John seized him by the collar and dragged him inside the Tower. At the bottom of the stairs, John surveyed him. Bruises were coming up around both eyes. Several cuts on his cheek required attention. The abnormal shape of his nose explained the gore insufficiently wiped from his face.

—If I ask who did this, John said, I don't suppose you'll tell me.

Pearl minor replied with steely silence. John took the boy's head and examined it quickly for lumps and gashes. None, thankfully. The nose, however … he steadied Pearl minor's head and positioned his hand against the boy's nose.

—Deep breath.

A snap. The boy yelped. John released him.

—That's better, John said.

Pearl minor was gasping in surprise and pain, but breathing itself seemed a trial. John took his shoulder and probed his rib cage. The boy yelped again.

—Please, sir, can't I go?

—You can go to Matron. That's one broken rib, at least.

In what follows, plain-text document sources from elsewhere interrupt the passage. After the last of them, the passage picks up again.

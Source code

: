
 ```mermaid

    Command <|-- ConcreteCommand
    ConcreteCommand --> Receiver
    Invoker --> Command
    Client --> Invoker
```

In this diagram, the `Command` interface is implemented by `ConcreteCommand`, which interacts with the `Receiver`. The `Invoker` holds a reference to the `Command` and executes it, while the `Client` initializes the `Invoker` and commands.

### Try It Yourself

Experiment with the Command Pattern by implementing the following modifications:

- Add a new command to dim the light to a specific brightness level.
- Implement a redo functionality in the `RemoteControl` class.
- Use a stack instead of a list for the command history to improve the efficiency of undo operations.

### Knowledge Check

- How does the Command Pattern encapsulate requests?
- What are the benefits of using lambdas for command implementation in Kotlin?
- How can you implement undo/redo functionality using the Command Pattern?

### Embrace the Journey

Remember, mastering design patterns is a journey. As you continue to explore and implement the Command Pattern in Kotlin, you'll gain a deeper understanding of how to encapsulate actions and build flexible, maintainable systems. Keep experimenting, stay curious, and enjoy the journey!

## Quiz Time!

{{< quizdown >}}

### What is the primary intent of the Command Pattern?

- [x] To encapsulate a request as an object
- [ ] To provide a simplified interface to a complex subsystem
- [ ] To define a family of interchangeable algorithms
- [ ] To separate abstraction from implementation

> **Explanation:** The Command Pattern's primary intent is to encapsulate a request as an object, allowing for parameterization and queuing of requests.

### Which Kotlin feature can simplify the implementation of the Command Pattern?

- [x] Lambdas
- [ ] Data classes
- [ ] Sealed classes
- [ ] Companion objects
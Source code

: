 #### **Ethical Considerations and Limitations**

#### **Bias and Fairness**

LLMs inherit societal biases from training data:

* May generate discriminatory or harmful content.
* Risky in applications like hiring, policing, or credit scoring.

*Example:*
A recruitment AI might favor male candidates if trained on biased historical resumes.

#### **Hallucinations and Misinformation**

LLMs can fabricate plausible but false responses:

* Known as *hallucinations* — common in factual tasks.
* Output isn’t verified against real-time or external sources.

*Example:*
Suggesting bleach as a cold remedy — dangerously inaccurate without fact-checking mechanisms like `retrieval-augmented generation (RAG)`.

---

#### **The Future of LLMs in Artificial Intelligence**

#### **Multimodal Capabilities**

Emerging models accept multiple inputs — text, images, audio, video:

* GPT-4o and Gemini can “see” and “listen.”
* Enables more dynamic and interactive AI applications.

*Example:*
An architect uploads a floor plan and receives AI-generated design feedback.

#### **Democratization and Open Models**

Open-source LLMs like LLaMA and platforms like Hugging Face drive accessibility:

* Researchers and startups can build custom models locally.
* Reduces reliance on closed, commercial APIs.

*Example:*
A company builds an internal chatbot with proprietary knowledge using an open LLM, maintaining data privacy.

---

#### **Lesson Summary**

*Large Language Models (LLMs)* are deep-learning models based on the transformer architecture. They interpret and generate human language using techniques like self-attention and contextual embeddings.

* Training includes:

The boy's face darkened with frustration and something like resentment. John started to leave, but then turned back and snatched Pearl's wrists. They were bruised, but the boy's hands showed no sign of trauma.

—Why didn't you fight back?

John kept his voice neutral, as if he were only inquiring into a choice of vocabulary for a composition. Pearl stared stubbornly at the floor. John released his wrists but blocked his escape.

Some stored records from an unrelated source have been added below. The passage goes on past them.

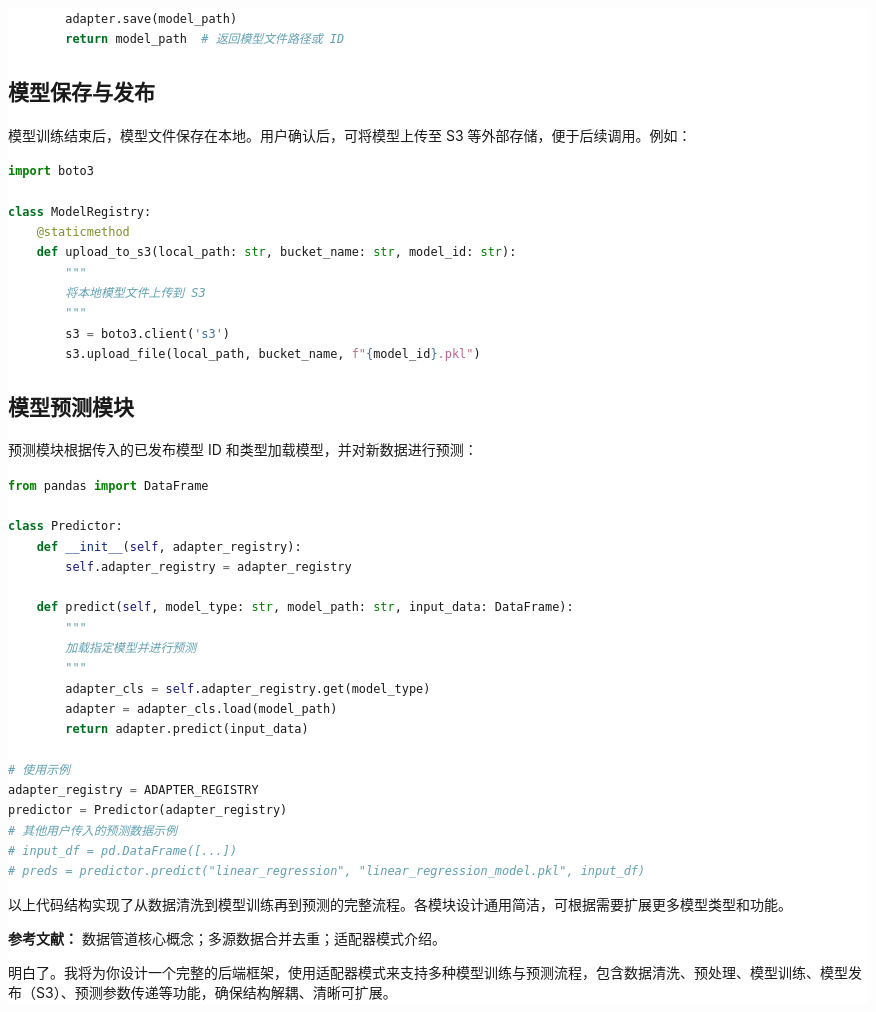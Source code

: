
 ```python
        adapter.save(model_path)
        return model_path  # 返回模型文件路径或 ID
```

## 模型保存与发布

模型训练结束后，模型文件保存在本地。用户确认后，可将模型上传至 S3 等外部存储，便于后续调用。例如：

```python
import boto3

class ModelRegistry:
    @staticmethod
    def upload_to_s3(local_path: str, bucket_name: str, model_id: str):
        """
        将本地模型文件上传到 S3
        """
        s3 = boto3.client('s3')
        s3.upload_file(local_path, bucket_name, f"{model_id}.pkl")
```

## 模型预测模块

预测模块根据传入的已发布模型 ID 和类型加载模型，并对新数据进行预测：

```python
from pandas import DataFrame

class Predictor:
    def __init__(self, adapter_registry):
        self.adapter_registry = adapter_registry

    def predict(self, model_type: str, model_path: str, input_data: DataFrame):
        """
        加载指定模型并进行预测
        """
        adapter_cls = self.adapter_registry.get(model_type)
        adapter = adapter_cls.load(model_path)
        return adapter.predict(input_data)

# 使用示例
adapter_registry = ADAPTER_REGISTRY
predictor = Predictor(adapter_registry)
# 其他用户传入的预测数据示例
# input_df = pd.DataFrame([...])
# preds = predictor.predict("linear_regression", "linear_regression_model.pkl", input_df)
```

以上代码结构实现了从数据清洗到模型训练再到预测的完整流程。各模块设计通用简洁，可根据需要扩展更多模型类型和功能。

**参考文献：** 数据管道核心概念；多源数据合并去重；适配器模式介绍。

明白了。我将为你设计一个完整的后端框架，使用适配器模式来支持多种模型训练与预测流程，包含数据清洗、预处理、模型训练、模型发布（S3）、预测参数传递等功能，确保结构解耦、清晰可扩展。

—Why would a boy who took a thrashing like this not defend himself? John asked aloud. He might have been too afraid. But then, a boy who had the nerve to lie to S-K about the events I believe they call the Fags' Rebellion—

Pearl minor glanced up despite himself.

—That is not a boy who lacks courage.

He searched Pearl's face, imagining himself in the boy's place.

—Unless he held you down?

The boy replied with a fierce scowl, and John blanched. Whatever would drive Wilberforce to such savagery?

—You interfered with what he had planned, didn't you?

—Wilberforce
told
you?

John crossed his arms.

—Wilberforce didn't tell me. You did, just now.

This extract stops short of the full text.